First let me say I cannot be fully sorry I cannot give you the life I wanted I don't have the money or the stability To love you the way I've promised I would Should I let you exist and be everything to me I would not treat you the way I wished I was When I was just a child looking for love.
You won't exist because I refuse to let you Because I looked at my own mother and asked "Why did you have me?" I can't be a parent that would never put that question in your head. You won't exist because I am not strong enough to let you. I am sorry for that.
I will mourn you. I have mourned you. You are two inches long and know nothing Have done nothing and deserve none of this Yet and still, you won't exist because you will be something You will be someone. You will be someone I will fight to love and provide for And I will fail.
You won't exist because I look in the mirror And I see someone who I would ****. And I cannot provide from the grave. Nor will I leave you to fight for a life I couldn't give. Yet and still, I will imagine I could. And I will hate myself in the way you have no capacity to do I will hate me for you.
You will never know what it is to smile or frown You will never laugh or cry I will never see you roll or walk or speak And I will never shower you in love Because I will never allow you to exist in who I am now And so you won't exist.
But I will think of you when I next slit my wrists. I will think of two inches of perfection that I couldn't ensure safety. I will think of two inches and what could have been I will think of the first time you would curl a hand around my finger And I will cry for you and tell you that I'll join you Despite you never existing to care to begin with.
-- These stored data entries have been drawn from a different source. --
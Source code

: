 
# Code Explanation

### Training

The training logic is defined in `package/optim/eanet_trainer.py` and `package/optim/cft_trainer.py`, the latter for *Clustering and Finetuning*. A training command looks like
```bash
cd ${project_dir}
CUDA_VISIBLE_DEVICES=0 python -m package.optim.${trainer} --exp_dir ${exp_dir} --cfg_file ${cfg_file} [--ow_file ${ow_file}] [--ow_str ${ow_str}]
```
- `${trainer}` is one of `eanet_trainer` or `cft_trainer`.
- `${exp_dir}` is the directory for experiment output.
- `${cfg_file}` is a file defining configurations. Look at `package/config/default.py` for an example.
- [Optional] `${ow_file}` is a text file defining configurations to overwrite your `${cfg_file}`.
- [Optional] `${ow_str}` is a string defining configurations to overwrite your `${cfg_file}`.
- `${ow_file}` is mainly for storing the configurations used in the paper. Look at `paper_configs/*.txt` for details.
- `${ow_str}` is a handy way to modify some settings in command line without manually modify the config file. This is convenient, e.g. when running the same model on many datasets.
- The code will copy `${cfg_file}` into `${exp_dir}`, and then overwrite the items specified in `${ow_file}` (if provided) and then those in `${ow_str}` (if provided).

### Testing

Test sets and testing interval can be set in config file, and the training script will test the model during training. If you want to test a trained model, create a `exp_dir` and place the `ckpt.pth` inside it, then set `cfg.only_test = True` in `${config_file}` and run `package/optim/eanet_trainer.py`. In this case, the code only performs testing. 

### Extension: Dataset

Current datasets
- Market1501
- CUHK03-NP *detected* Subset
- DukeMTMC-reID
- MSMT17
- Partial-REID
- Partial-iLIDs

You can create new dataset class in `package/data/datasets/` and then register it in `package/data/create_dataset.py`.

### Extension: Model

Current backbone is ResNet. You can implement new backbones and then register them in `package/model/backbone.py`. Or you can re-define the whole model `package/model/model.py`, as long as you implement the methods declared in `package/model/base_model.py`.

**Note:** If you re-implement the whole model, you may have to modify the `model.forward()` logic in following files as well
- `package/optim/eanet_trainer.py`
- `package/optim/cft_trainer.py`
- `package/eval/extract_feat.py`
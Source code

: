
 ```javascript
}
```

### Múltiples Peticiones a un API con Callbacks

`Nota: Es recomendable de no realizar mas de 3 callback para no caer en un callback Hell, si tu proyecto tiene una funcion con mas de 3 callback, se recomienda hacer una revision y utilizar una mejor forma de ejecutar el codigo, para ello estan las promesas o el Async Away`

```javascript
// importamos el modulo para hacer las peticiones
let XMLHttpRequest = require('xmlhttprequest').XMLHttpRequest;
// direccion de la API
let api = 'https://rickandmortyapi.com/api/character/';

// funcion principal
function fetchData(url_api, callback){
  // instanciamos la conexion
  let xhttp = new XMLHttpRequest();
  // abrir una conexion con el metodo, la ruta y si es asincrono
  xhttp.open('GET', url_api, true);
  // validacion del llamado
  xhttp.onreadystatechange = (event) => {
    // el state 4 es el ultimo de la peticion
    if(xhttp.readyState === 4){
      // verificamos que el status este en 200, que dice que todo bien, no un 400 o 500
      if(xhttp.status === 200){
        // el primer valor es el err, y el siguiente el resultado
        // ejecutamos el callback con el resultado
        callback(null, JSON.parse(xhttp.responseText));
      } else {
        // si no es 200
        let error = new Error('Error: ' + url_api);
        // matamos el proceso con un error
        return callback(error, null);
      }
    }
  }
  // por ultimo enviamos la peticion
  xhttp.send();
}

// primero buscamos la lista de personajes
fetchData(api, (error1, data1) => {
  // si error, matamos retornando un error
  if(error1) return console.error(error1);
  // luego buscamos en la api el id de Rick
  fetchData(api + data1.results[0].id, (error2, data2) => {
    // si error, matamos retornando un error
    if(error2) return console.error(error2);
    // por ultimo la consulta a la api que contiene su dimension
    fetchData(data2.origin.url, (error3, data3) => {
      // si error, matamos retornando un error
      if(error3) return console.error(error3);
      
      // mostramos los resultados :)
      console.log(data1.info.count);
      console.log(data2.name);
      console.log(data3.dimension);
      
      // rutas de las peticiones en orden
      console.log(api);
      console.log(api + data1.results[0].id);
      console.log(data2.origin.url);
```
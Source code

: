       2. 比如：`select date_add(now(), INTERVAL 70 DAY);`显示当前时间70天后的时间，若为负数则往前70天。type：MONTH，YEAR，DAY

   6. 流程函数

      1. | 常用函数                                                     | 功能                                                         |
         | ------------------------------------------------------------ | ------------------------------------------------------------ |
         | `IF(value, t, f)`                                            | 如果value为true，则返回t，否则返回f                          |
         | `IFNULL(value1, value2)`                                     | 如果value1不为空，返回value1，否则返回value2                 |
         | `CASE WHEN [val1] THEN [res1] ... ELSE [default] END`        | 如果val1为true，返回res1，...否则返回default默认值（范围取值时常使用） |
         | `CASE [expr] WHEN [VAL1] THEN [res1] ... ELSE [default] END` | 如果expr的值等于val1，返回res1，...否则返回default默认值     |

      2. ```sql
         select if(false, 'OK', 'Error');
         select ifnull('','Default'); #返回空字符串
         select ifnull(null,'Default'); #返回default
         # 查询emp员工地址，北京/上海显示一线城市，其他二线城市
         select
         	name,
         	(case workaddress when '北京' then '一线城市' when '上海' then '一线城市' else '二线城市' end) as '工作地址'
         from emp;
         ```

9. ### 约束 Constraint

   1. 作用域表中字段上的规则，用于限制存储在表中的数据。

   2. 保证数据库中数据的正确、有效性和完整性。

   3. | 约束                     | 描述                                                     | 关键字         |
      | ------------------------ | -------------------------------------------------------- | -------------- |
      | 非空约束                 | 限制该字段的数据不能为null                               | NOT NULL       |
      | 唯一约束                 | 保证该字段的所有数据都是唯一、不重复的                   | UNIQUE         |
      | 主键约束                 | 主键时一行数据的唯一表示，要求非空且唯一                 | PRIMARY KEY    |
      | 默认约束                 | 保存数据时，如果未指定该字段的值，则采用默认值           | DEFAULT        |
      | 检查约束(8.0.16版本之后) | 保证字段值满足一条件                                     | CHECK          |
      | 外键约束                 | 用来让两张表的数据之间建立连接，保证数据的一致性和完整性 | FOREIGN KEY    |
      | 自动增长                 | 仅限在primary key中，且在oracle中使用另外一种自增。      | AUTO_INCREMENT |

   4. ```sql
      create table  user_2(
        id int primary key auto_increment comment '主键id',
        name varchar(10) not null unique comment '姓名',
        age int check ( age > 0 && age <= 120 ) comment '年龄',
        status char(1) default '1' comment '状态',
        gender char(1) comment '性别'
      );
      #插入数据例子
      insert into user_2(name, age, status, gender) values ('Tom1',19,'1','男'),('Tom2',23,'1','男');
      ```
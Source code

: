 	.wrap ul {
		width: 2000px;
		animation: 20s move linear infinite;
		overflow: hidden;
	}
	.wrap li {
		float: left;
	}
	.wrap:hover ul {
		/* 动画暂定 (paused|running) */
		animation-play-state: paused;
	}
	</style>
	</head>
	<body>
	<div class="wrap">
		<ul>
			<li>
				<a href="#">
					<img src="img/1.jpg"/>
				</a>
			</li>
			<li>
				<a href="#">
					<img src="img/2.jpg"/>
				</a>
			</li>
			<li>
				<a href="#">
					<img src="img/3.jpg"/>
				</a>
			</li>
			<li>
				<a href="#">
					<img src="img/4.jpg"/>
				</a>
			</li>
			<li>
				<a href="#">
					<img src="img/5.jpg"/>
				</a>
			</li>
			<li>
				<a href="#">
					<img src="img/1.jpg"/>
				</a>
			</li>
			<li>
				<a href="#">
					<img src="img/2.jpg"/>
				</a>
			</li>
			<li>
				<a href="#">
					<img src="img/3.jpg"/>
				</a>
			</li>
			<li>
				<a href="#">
You will not exist anywhere aside from a single picture in a scan And within my memories. You will not exist to anyone but me if I let you. But in the absence of your life, I will immortalize and remember you. You have no name. You have a name. I will never know which name fits you better.
I will get on a flight taking me away from where You ceased and never began to be. I will bury the memory of you deep in my mind On the surface of my thoughts where you will thrive. I will imagine chubby fingers grasping at earth in wonder And whispering all the dreams you could and would reach into your ear I will imagine what could be if I wasn't what I am today.
I will go home. I will put my life together and heal. I will create a space for myself so that I can properly allow you to be. And it will not be you who exists then. And I will lament your loss when I am finally able to take care of you Far, far too late.
I suppose I just need to say goodbye to you. I have whispered it into myself several times And been both grateful and remorseful that you cannot understand And hope you will exist in the after that I've never believed in That you will grow and know that your lack of existence Was not a decision lightly made.
I will comfort myself in thinking you will never know What it is to have a father who neither loves you nor your family I will comfort myself thinking you will never worry over the money we don't have I will comfort myself thinking you will never see the state of the world I chose not to bring you into. You will not exist and these comforts will be empty.
Because I imagine you as a little girl with curly hair And a smile so bright it would rival the sun and change the world I imagine you as a little boy with a heart so big seven billion people would instantly feel loved I imagine you as an avid reader, the way I was, forever shoving books into your desk I imagine you as a graduate with endless potential at your fingertips But you will not be. You will not exist.
I think on what made you. And I wonder if I could look past it. If I could find it in me to love you the way you would deserve. I love you now. I hate you now. I want to cradle you in my arms. I will not. You do not exist. You will not exist for me to know.
I will see you when I sleep, I believe I will see you as you were and as you may be And I will wrap my arms around you as I push you away And I will whisper the names you never had And give you the gifts you'll never see. I will blow a raspberry into the stomach you never developed I will listen to giggles from the vocal chords you never contained. You will not exist then. But who you may have been will.
I will carry you on my shoulders in a dream I will promise to keep your teeny lips in a smile And you tiny head in the clouds. I will dream your dreams for you and hope to know you I will not dream your dreams. I do not know you. You have no dreams. And you will not exist.
You would be a number of pounds of beauty, had I let you. You would be, if I only let you, a perfect number of inches, perfect down to the smallest decibel. You would be quiet. You would be loud. I would complain of your colic. You will be none of those things. I will not complain. You will not exist.
I will breathe in the air you never did. I will marvel the sky you never saw. I will mourn the life you never lived. I will love the you who never thought. And yet and still, you will not exist.